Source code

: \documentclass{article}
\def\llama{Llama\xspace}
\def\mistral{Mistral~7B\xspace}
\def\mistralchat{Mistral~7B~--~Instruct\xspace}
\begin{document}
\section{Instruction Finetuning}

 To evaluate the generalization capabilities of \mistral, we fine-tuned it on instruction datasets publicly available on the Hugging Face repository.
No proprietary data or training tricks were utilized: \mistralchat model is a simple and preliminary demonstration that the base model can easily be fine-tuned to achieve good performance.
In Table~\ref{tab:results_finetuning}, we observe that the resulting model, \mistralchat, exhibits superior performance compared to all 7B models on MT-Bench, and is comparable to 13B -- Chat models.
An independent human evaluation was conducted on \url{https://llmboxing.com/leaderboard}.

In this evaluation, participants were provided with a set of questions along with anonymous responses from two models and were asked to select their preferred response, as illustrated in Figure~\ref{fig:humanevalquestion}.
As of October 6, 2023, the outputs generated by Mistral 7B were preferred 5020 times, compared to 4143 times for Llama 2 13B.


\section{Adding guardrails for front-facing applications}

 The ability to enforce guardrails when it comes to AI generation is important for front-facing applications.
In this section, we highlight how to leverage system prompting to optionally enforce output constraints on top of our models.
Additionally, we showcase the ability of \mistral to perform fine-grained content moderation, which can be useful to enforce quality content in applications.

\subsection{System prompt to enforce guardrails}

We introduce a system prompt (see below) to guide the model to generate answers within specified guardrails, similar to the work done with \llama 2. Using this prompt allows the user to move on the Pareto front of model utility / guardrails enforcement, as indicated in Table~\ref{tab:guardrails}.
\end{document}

———

**What you have to do**
Your answer should be the exact lines above from the one with "As of October" through the one with "The ability to", both included, and nothing besides.

**Solution to the exercise**
As of October 6, 2023, the outputs generated by Mistral 7B were preferred 5020 times, compared to 4143 times for Llama 2 13B.


\section{Adding guardrails for front-facing applications}

 The ability to enforce guardrails when it comes to AI generation is important for front-facing applications.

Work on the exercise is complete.